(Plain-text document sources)
[Start of Attachment]
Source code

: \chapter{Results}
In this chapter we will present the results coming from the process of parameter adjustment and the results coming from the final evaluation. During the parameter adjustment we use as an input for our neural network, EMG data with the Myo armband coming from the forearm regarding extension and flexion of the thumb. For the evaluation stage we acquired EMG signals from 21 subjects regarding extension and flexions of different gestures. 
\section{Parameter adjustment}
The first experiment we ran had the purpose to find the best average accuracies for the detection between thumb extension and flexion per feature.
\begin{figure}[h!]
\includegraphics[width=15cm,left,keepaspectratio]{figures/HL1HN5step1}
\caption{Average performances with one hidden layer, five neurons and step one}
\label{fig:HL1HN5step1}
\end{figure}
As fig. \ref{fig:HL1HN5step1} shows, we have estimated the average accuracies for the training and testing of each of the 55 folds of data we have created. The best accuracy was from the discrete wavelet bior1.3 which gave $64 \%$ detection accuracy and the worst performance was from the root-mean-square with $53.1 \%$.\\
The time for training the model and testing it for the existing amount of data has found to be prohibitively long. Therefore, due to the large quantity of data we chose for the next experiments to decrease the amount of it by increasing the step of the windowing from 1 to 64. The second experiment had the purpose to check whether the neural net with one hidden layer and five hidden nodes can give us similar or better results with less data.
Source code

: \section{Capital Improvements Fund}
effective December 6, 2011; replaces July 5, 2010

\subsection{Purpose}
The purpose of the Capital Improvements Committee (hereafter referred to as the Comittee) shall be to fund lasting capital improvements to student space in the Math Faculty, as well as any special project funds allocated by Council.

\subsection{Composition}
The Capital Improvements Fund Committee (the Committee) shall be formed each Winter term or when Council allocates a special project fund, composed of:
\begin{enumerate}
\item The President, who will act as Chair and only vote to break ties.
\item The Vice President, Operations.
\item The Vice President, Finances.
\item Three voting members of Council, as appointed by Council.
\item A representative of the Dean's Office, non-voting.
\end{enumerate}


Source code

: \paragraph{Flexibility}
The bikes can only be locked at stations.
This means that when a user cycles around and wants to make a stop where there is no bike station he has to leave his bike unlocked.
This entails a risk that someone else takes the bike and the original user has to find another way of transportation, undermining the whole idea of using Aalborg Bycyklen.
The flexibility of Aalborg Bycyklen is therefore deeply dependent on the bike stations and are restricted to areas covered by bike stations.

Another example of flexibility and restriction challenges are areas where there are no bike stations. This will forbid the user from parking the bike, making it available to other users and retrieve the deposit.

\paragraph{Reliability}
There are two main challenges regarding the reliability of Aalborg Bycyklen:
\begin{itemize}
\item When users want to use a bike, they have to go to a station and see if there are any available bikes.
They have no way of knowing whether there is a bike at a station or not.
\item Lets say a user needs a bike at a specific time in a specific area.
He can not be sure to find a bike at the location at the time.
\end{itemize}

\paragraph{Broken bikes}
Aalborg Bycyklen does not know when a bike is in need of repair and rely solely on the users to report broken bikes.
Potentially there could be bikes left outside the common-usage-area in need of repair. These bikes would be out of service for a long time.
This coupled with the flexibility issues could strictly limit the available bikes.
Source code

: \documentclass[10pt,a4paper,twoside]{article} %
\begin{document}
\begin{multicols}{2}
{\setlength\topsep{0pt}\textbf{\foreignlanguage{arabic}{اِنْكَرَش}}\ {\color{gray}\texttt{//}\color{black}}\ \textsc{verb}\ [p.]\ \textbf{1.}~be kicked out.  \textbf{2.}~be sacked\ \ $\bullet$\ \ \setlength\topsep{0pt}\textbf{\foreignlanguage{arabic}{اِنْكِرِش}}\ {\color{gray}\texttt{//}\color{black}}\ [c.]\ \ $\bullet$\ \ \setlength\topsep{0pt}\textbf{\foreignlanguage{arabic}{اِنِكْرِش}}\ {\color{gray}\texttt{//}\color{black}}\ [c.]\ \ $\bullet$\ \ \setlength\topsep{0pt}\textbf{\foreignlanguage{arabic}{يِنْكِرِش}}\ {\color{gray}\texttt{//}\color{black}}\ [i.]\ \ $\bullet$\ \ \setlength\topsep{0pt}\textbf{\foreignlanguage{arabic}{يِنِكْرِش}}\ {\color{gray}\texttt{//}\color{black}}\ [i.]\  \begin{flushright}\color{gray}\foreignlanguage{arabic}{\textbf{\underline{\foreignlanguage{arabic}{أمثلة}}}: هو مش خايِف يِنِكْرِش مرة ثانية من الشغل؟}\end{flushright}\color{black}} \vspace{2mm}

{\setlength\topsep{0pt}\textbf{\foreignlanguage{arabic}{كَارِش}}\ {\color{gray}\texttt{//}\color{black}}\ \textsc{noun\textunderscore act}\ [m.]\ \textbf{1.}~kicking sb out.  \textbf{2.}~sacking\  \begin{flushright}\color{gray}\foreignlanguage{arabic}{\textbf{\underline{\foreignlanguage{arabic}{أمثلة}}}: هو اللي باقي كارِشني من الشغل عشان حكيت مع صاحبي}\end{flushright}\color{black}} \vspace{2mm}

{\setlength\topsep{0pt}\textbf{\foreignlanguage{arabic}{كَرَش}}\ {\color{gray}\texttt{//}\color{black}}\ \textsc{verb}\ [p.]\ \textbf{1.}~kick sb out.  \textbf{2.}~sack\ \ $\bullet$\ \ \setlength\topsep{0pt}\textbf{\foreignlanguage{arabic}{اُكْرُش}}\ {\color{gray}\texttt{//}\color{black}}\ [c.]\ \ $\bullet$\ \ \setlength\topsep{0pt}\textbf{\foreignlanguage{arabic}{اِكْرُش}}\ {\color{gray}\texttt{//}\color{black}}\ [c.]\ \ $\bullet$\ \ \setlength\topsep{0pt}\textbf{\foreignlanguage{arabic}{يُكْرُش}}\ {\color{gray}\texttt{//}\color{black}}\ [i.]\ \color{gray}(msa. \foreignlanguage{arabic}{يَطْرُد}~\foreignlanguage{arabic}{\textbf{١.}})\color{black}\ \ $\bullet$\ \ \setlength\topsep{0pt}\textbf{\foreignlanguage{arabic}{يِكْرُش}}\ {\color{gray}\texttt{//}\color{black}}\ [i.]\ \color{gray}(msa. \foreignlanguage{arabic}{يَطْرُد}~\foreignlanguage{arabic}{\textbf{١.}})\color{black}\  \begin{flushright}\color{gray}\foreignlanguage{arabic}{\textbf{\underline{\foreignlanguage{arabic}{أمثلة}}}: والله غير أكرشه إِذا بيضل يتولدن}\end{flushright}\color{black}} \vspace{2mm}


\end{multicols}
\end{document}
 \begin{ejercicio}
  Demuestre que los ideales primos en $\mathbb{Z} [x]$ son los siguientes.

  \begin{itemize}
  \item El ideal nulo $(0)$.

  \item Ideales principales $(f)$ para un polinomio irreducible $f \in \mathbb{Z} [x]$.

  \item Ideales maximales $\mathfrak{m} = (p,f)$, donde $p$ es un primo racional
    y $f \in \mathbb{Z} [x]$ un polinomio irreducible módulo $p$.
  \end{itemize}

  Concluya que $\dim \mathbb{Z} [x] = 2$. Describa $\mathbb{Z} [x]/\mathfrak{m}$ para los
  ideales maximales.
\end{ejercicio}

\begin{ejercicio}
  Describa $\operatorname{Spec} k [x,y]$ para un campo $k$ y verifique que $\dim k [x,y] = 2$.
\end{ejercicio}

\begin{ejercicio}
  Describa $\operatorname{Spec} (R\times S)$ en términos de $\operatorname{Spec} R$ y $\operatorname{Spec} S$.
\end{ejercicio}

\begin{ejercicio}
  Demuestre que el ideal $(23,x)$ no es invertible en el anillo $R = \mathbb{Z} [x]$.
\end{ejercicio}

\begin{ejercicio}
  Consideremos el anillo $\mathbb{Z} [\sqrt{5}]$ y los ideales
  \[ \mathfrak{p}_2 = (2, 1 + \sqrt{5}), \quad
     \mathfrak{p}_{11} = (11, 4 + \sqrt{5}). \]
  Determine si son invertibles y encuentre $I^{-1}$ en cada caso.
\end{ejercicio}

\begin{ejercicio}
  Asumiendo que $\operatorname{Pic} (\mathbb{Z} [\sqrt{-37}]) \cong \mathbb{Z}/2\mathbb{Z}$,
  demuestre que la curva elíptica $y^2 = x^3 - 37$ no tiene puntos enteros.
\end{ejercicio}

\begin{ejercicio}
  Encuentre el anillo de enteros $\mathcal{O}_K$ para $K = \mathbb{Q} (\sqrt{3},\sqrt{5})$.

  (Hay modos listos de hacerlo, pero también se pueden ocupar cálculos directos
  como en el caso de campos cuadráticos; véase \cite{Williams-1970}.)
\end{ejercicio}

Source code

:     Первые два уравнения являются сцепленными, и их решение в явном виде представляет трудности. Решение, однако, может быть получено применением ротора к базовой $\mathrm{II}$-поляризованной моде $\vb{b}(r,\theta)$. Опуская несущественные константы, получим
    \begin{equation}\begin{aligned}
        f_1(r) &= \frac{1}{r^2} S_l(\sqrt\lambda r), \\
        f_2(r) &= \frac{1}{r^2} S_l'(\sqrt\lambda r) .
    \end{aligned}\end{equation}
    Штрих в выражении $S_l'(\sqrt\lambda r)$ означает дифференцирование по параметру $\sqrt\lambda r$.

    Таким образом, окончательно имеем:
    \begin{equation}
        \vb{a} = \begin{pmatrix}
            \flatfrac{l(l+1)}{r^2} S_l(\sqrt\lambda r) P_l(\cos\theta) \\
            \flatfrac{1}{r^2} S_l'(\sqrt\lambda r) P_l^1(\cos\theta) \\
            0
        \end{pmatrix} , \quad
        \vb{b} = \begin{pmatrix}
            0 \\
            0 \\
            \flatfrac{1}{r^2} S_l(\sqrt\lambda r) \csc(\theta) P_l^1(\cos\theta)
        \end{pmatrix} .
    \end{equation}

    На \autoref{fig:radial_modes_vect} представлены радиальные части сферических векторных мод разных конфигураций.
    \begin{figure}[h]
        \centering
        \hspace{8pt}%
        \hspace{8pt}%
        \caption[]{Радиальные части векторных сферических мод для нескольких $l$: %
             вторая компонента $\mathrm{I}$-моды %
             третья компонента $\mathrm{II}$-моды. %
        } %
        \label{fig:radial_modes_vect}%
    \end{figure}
[End of Attachment]
PROBLEM REQUIREMENTS:
Pull each line containing "with" from the records.

RESPONSE TO THE EXERCISE:
In this chapter we will present the results coming from the process of parameter adjustment and the results coming from the final evaluation. During the parameter adjustment we use as an input for our neural network, EMG data with the Myo armband coming from the forearm regarding extension and flexion of the thumb. For the evaluation stage we acquired EMG signals from 21 subjects regarding extension and flexions of different gestures. 
\caption{Average performances with one hidden layer, five neurons and step one}
As fig. \ref{fig:HL1HN5step1} shows, we have estimated the average accuracies for the training and testing of each of the 55 folds of data we have created. The best accuracy was from the discrete wavelet bior1.3 which gave $64 \%$ detection accuracy and the worst performance was from the root-mean-square with $53.1 \%$.\\
The time for training the model and testing it for the existing amount of data has found to be prohibitively long. Therefore, due to the large quantity of data we chose for the next experiments to decrease the amount of it by increasing the step of the windowing from 1 to 64. The second experiment had the purpose to check whether the neural net with one hidden layer and five hidden nodes can give us similar or better results with less data.
This coupled with the flexibility issues could strictly limit the available bikes.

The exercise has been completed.